■ **ACTION ITEM**: Set down each line of the data exactly, but not the pictures.

■ **ENTRIES SUPPLIED**:
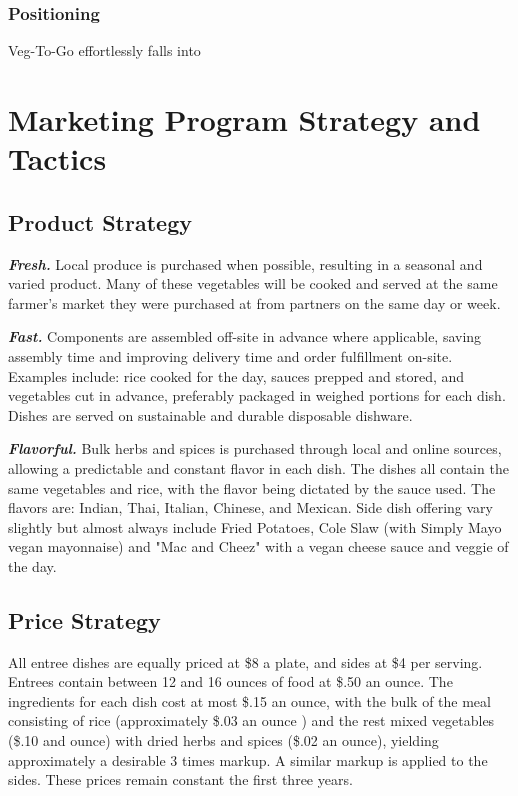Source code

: \documentclass[12pt, letterpaper]{article}
\newcommand{\companyname}{Veg-To-Go}
\begin{document}
\subsubsection{Positioning}
\companyname{} effortlessly falls into

\section{Marketing Program Strategy and Tactics}
\subsection{Product Strategy}
\textbf{\emph{Fresh.}} Local produce is purchased when possible, resulting in a seasonal and varied product. Many of these vegetables will be cooked and served at the same farmer's market they were purchased at from partners on the same day or week.

\textbf{\emph{Fast.}} Components are assembled off-site in advance where applicable, saving assembly time and improving delivery time and order fulfillment on-site. Examples include: rice cooked for the day, sauces prepped and stored, and vegetables cut in advance, preferably packaged in weighed portions for each dish. Dishes are served on sustainable and durable disposable dishware.

\textbf{\emph{Flavorful.}} Bulk herbs and spices is purchased through local and online sources, allowing a predictable and constant flavor in each dish.  The dishes  all contain the same vegetables and rice, with the flavor being dictated by the sauce used.  The flavors are: Indian, Thai, Italian, Chinese, and Mexican. Side dish offering vary slightly but almost always include Fried Potatoes, Cole Slaw (with Simply Mayo\textregistered{} vegan mayonnaise) and "Mac and Cheez" with a vegan cheese sauce and veggie of the day.
\subsection{Price Strategy}
All entree dishes are equally priced at \$8 a plate, and sides at \$4 per serving. Entrees contain between 12 and 16 ounces of food at \$.50 an ounce. The ingredients for each dish cost at most \$.15 an ounce, with the bulk of the meal consisting of rice (approximately \$.03 an ounce \cite{costs}) and the rest mixed vegetables (\$.10 and ounce) with dried herbs and spices (\$.02 an ounce), yielding approximately a desirable 3 times markup. A similar markup is applied to the sides.  These prices remain constant the first three years.
\end{document}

■ **ANSWER SECTION**:
Source code

: \documentclass[12pt, letterpaper]{article}
\newcommand{\companyname}{Veg-To-Go}
\begin{document}
\subsubsection{Positioning}
\companyname{} effortlessly falls into

\section{Marketing Program Strategy and Tactics}
\subsection{Product Strategy}
\textbf{\emph{Fresh.}} Local produce is purchased when possible, resulting in a seasonal and varied product. Many of these vegetables will be cooked and served at the same farmer's market they were purchased at from partners on the same day or week.

\textbf{\emph{Fast.}} Components are assembled off-site in advance where applicable, saving assembly time and improving delivery time and order fulfillment on-site. Examples include: rice cooked for the day, sauces prepped and stored, and vegetables cut in advance, preferably packaged in weighed portions for each dish. Dishes are served on sustainable and durable disposable dishware.

\textbf{\emph{Flavorful.}} Bulk herbs and spices is purchased through local and online sources, allowing a predictable and constant flavor in each dish.  The dishes  all contain the same vegetables and rice, with the flavor being dictated by the sauce used.  The flavors are: Indian, Thai, Italian, Chinese, and Mexican. Side dish offering vary slightly but almost always include Fried Potatoes, Cole Slaw (with Simply Mayo\textregistered{} vegan mayonnaise) and "Mac and Cheez" with a vegan cheese sauce and veggie of the day.
\subsection{Price Strategy}
All entree dishes are equally priced at \$8 a plate, and sides at \$4 per serving. Entrees contain between 12 and 16 ounces of food at \$.50 an ounce. The ingredients for each dish cost at most \$.15 an ounce, with the bulk of the meal consisting of rice (approximately \$.03 an ounce \cite{costs}) and the rest mixed vegetables (\$.10 and ounce) with dried herbs and spices (\$.02 an ounce), yielding approximately a desirable 3 times markup. A similar markup is applied to the sides.  These prices remain constant the first three years.
\end{document}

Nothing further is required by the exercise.